Work instructions — From the entries below, determine the number of lines that contain "services". Give that number by itself.
== Segment start ==
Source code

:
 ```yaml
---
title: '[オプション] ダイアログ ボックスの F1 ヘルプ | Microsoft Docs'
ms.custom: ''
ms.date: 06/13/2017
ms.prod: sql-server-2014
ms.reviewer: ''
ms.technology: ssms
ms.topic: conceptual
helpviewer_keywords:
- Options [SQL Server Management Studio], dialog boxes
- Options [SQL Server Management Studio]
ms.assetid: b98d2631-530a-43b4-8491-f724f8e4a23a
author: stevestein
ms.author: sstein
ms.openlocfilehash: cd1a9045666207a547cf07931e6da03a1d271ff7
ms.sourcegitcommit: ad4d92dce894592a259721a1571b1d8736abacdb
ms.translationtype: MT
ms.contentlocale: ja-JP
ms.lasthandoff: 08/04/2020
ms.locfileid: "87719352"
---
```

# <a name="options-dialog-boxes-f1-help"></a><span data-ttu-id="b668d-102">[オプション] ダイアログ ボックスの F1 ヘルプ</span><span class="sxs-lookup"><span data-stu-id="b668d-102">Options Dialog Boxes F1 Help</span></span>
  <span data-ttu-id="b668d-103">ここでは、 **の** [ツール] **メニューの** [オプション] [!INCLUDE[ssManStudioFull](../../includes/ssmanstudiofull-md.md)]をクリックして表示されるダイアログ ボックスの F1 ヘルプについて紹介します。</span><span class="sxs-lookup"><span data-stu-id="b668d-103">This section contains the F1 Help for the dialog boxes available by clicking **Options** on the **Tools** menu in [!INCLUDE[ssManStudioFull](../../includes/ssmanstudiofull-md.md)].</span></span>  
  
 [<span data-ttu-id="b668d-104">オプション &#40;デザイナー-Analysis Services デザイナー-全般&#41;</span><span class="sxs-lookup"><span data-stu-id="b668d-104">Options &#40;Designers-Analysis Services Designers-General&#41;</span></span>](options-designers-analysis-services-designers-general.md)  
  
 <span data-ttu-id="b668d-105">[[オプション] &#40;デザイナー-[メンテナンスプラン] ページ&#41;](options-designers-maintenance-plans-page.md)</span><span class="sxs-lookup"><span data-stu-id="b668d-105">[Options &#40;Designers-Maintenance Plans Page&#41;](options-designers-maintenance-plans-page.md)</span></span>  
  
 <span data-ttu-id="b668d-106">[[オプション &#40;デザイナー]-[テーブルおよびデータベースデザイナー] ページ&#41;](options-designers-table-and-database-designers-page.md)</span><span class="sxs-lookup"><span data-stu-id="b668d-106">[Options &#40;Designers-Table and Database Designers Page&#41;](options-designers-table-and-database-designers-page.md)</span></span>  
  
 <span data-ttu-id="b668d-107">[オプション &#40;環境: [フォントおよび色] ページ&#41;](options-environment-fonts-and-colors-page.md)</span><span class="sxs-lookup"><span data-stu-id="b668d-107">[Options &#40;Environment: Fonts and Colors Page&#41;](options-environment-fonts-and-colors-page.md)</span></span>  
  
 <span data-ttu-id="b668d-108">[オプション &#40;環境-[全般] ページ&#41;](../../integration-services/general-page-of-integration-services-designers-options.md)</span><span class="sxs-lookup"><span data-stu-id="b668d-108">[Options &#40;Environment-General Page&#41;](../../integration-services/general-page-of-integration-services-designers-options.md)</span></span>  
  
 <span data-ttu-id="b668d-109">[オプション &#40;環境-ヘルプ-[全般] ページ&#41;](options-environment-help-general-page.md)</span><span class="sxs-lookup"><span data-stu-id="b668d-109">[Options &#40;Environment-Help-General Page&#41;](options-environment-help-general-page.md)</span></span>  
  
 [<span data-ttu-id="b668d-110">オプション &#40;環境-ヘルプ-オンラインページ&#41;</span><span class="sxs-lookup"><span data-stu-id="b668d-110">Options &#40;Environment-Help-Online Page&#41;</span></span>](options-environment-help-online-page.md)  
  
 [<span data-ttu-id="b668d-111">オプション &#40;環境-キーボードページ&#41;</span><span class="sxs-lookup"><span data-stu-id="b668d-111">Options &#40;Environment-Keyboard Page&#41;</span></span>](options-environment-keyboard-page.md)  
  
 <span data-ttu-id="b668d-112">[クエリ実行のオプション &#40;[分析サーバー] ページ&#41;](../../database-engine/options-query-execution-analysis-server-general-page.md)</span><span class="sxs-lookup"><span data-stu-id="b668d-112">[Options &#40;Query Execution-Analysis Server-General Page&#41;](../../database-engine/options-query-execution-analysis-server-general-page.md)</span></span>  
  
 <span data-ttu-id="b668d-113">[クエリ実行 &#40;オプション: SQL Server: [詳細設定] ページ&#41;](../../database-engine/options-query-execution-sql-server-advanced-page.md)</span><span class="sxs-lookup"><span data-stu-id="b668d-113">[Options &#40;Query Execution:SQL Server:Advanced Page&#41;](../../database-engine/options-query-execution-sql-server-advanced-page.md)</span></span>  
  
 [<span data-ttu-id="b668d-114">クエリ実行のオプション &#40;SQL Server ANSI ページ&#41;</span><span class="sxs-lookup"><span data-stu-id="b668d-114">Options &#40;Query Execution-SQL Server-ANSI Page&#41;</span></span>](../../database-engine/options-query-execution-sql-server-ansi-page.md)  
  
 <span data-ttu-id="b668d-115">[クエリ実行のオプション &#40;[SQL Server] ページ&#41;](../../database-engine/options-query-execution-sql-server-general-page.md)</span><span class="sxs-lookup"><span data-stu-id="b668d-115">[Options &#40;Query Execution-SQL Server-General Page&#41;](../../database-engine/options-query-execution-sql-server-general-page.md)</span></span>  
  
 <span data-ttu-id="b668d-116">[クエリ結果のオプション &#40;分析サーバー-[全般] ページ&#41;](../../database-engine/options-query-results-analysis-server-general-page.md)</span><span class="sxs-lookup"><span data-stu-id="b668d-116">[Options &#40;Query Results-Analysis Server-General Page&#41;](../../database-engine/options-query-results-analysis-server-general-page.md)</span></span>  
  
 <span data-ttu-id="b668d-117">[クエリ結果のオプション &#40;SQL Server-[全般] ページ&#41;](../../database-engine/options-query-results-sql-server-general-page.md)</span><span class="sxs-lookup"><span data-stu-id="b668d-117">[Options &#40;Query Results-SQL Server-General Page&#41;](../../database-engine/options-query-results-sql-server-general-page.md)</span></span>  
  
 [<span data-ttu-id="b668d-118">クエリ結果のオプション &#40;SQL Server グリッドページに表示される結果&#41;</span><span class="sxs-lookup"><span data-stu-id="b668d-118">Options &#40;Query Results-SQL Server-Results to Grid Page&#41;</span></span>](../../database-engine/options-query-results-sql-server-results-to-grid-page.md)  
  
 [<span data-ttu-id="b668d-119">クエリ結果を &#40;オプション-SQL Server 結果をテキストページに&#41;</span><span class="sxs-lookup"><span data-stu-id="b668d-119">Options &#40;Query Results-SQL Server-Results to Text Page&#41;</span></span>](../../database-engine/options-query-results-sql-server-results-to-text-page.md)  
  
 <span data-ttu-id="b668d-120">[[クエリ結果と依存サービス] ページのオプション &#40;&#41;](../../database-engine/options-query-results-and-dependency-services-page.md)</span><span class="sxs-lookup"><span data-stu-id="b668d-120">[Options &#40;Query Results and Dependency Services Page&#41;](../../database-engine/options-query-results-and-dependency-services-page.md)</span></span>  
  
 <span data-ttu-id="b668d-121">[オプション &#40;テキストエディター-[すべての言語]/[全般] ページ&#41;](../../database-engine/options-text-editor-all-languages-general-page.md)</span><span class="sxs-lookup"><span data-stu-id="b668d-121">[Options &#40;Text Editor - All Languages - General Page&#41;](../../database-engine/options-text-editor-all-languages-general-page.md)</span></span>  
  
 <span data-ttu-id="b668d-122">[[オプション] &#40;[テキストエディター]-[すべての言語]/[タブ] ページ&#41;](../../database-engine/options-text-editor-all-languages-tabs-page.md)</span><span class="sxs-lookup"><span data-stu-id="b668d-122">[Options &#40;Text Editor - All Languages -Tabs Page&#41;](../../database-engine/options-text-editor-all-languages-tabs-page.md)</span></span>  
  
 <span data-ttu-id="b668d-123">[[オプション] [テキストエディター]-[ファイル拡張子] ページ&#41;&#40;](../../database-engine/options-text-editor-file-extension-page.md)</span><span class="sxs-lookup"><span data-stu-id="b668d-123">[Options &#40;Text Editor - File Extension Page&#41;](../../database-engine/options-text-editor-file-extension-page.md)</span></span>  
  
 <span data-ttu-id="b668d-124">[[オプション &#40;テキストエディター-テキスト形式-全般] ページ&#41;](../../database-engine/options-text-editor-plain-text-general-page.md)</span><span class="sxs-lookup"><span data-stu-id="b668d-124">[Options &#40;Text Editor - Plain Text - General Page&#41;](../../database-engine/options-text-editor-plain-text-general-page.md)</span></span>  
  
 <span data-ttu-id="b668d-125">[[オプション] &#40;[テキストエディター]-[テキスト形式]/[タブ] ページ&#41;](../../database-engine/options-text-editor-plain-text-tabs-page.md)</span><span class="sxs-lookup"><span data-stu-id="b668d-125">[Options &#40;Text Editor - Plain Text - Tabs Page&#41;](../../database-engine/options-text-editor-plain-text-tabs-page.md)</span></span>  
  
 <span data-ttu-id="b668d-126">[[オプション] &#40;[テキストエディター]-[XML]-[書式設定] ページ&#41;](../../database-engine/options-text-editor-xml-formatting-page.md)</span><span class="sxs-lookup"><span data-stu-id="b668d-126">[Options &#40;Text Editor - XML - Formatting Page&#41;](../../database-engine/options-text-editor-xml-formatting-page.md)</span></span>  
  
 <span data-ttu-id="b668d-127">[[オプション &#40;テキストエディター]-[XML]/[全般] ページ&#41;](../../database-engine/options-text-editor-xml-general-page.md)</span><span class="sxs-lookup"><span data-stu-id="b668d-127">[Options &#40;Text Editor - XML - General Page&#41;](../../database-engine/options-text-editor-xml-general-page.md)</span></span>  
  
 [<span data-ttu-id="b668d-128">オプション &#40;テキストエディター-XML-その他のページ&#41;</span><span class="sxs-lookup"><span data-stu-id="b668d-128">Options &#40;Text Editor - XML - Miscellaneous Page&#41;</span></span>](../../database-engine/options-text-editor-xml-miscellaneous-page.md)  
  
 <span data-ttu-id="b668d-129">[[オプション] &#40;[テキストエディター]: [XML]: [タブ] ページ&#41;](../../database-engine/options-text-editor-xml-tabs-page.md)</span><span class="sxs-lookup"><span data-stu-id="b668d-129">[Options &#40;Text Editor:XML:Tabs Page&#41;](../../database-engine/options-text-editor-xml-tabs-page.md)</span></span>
== Segment end ==
Answer to the problem — 3